One of the leading politicians in the first half of the 19th century was John Quincy Adams. Son of John Adams, second president of the United States, he himself was elected as the sixth president, serving one term from 1824 to 1829. After his presidential term, he did something unprecedented. He became one of only two presidents to return back to Congress after his term. Adams remained in Congress for 18 years after serving as president, collapsing on the House floor and dying two days later. Adams opposed the movement in the Northern states to secede during the War of 1812. But many years later, he, along with other prominent politicians, signed A Solemn Appeal to the People of the Free States, which was in favor of secession:

We hesitate not to say that annexation of Texas, effected by any act or proceeding of the Federal Government, or any of its departments, would be identical with dissolution. It would be a violation of our national compact, its objects, designs, and the great elementary principles with entered into its formation, of a character so deep and fundamental, and would be an attempt to authorize an institution and a power of a nature so unjust in themselves, so injurious to the interests and abhorrent to the feelings of the people of the Free States, as, in our opinion, not only inevitably to result in a dissolution of the Union, but fully to justify it; and we not only assert that the people of the Free States ‘ought not to submit to it,’ but we say, with confidence, they would not submit to it.1

He further clarified his position in a speech in 1839 upon the 50th anniversary of Washington’s inauguration:

Adams in 1848

In the calm hours of self-possession, the right of a State to nullify an act of Congress, is too absurd for argument, and too odious for discussion. The right of a state to secede from the Union, is equally disowned by the principles of the Declaration of Independence. Nations acknowledge no judge between them upon earth, and their Governments from necessity, must in their intercourse with each other decide when the failure of one party to a contract to perform its obligations, absolves the other from the reciprocal fulfillment of his own. But this last of earthly powers is not necessary to the freedom or independence of states, connected together by the immediate action of the people, of whom they consist. To the people alone is there reserved, as well the dissolving, as the constituent power, and that power can be exercised by them only under the tie of conscience, binding them to the retributive justice of Heaven.

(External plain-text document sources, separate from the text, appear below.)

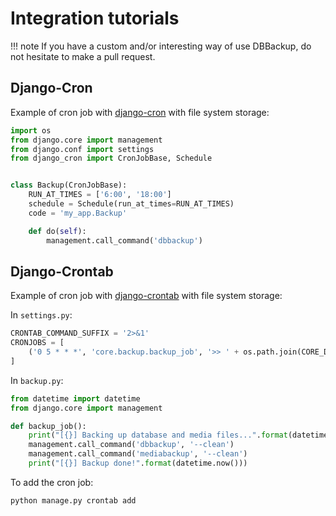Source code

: # Integration tutorials

!!! note
    If you have a custom and/or interesting way of use DBBackup, do not
    hesitate to make a pull request.

## Django-Cron

Example of cron job with [django-cron](https://github.com/Tivix/django-cron) with file system storage:

```python
import os
from django.core import management
from django.conf import settings
from django_cron import CronJobBase, Schedule


class Backup(CronJobBase):
    RUN_AT_TIMES = ['6:00', '18:00']
    schedule = Schedule(run_at_times=RUN_AT_TIMES)
    code = 'my_app.Backup'

    def do(self):
        management.call_command('dbbackup')
```

## Django-Crontab

Example of cron job with [django-crontab](https://github.com/kraiz/django-crontab) with file system storage:

In `settings.py`:

```python
CRONTAB_COMMAND_SUFFIX = '2>&1'
CRONJOBS = [
    ('0 5 * * *', 'core.backup.backup_job', '>> ' + os.path.join(CORE_DIR, 'backup/backup.log'))
]
```

In `backup.py`:

```python
from datetime import datetime
from django.core import management

def backup_job():
    print("[{}] Backing up database and media files...".format(datetime.now()))
    management.call_command('dbbackup', '--clean')
    management.call_command('mediabackup', '--clean')
    print("[{}] Backup done!".format(datetime.now()))
```

To add the cron job:

```bash
python manage.py crontab add
```
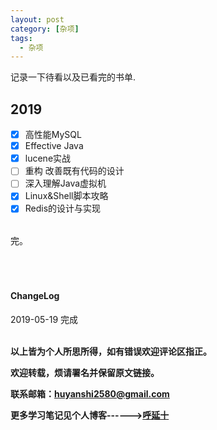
 ```yaml
---
layout: post
category: [杂项]
tags:
  - 杂项
---
```



记录一下待看以及已看完的书单.

## 2019

- [x] 高性能MySQL
- [x] Effective Java
- [x] lucene实战
- [ ] 重构 改善既有代码的设计
- [ ] 深入理解Java虚拟机
- [x] Linux&Shell脚本攻略
- [x] Redis的设计与实现
<br>
完。
<br>
<br>
<br>
<br>
<h4>ChangeLog</h4>
2019-05-19 完成
<br>
<br>


**以上皆为个人所思所得，如有错误欢迎评论区指正。**


**欢迎转载，烦请署名并保留原文链接。**


**联系邮箱：huyanshi2580@gmail.com**


**更多学习笔记见个人博客------><a href="{{ site.baseurl }}/">呼延十</a>**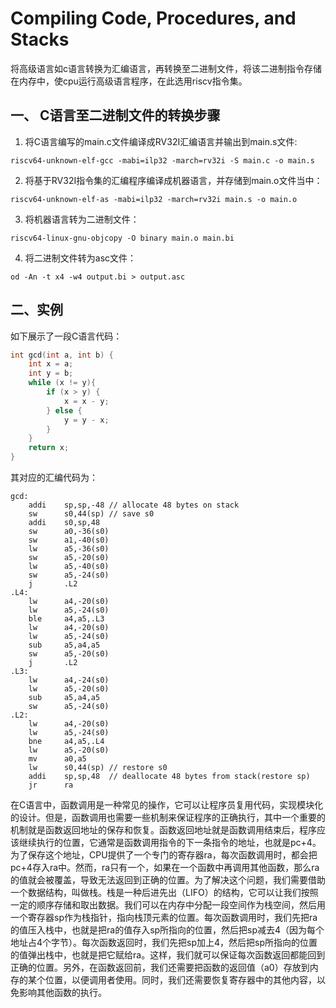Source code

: # Compiling Code, Procedures, and Stacks

将高级语言如c语言转换为汇编语言，再转换至二进制文件，将该二进制指令存储在内存中，使cpu运行高级语言程序，在此选用riscv指令集。

## 一、 C语言至二进制文件的转换步骤
1. 将C语言编写的main.c文件编译成RV32I汇编语言并输出到main.s文件:
```
riscv64-unknown-elf-gcc -mabi=ilp32 -march=rv32i -S main.c -o main.s
```
2. 将基于RV32I指令集的汇编程序编译成机器语言，并存储到main.o文件当中：
```
riscv64-unknown-elf-as -mabi=ilp32 -march=rv32i main.s -o main.o
```
3. 将机器语言转为二进制文件：
```
riscv64-linux-gnu-objcopy -O binary main.o main.bi
```
4. 将二进制文件转为asc文件：
```
od -An -t x4 -w4 output.bi > output.asc
```
## 二、实例
如下展示了一段C语言代码：
```c
int gcd(int a, int b) {
    int x = a;
    int y = b;
    while (x != y){
        if (x > y) {
            x = x - y;
	    } else {
	        y = y - x;
	    }
    }
    return x;
}
```
其对应的汇编代码为：
```
gcd:
	addi	sp,sp,-48 // allocate 48 bytes on stack
	sw	    s0,44(sp) // save s0
	addi	s0,sp,48
	sw  	a0,-36(s0)
	sw  	a1,-40(s0)
	lw  	a5,-36(s0)
	sw  	a5,-20(s0)
	lw  	a5,-40(s0)
	sw  	a5,-24(s0)
	j	    .L2
.L4:
	lw	    a4,-20(s0)
	lw	    a5,-24(s0)
	ble 	a4,a5,.L3
	lw	    a4,-20(s0)
	lw	    a5,-24(s0)
	sub 	a5,a4,a5
	sw	    a5,-20(s0)
	j	    .L2
.L3:
	lw	    a4,-24(s0)
	lw	    a5,-20(s0)
	sub 	a5,a4,a5
	sw	    a5,-24(s0)
.L2:
	lw	    a4,-20(s0)
	lw	    a5,-24(s0)
	bne 	a4,a5,.L4
	lw	    a5,-20(s0)
	mv	    a0,a5
	lw	    s0,44(sp) // restore s0
	addi	sp,sp,48  // deallocate 48 bytes from stack(restore sp)
	jr	    ra
```
在C语言中，函数调用是一种常见的操作，它可以让程序员复用代码，实现模块化的设计。但是，函数调用也需要一些机制来保证程序的正确执行，其中一个重要的机制就是函数返回地址的保存和恢复。函数返回地址就是函数调用结束后，程序应该继续执行的位置，它通常是函数调用指令的下一条指令的地址，也就是pc+4。为了保存这个地址，CPU提供了一个专门的寄存器ra，每次函数调用时，都会把pc+4存入ra中。然而，ra只有一个，如果在一个函数中再调用其他函数，那么ra的值就会被覆盖，导致无法返回到正确的位置。为了解决这个问题，我们需要借助一个数据结构，叫做栈。栈是一种后进先出（LIFO）的结构，它可以让我们按照一定的顺序存储和取出数据。我们可以在内存中分配一段空间作为栈空间，然后用一个寄存器sp作为栈指针，指向栈顶元素的位置。每次函数调用时，我们先把ra的值压入栈中，也就是把ra的值存入sp所指向的位置，然后把sp减去4（因为每个地址占4个字节）。每次函数返回时，我们先把sp加上4，然后把sp所指向的位置的值弹出栈中，也就是把它赋给ra。这样，我们就可以保证每次函数返回都能回到正确的位置。另外，在函数返回前，我们还需要把函数的返回值（a0）存放到内存的某个位置，以便调用者使用。同时，我们还需要恢复寄存器中的其他内容，以免影响其他函数的执行。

With these qualifications, we may admit the same right as vested in the people of every state in the Union, with reference to the General Government, which was exercised by the people of the United Colonies, with reference to the Supreme head of the British empire, of which they formed a part – and under these limitations, have the people of each state in the Union a right to secede from the confederated Union itself.

Thus stands the RIGHT. But the indissoluble link of union between the people of the several states of this confederated nation, is after all, not in the right, but in the heart. If the day should ever come, (may Heaven avert it,) when the affections of the people of these states shall be alienated from each other; when the fraternal spirit shall give away to cold indifference, or collisions of interest shall fester into hatred, the bands of political association will not long hold together parties no longer attracted by the magnetism of conciliated interests and kindly sympathies; and far better will it be for the people of the disunited states, to part in friendship from each other, than to be held together by constraint. Then will be the time for reverting to the precedents which occurred at the formation and adoption of the Constitution, to form again a more perfect union, by dissolving that which could no longer bind, and to leave the separated parts to be reunited by the law of political gravitation to the centre.2

Adams

1The Political History of Slavery in the United States by James Z. George (New York: The Neale Publishing Company, 1915) p. 58.

2The Jubilee of the Constitution: A Discourse Delivered at the request of the New York Historical Society, in the City of New York, on Tuesday, the 30th of April, 1839; being the fiftieth anniversary of the Inauguration of George Washington as President of the United States by John Quincy Adams (New York: Samuel Colman, 1839) p. 68-69.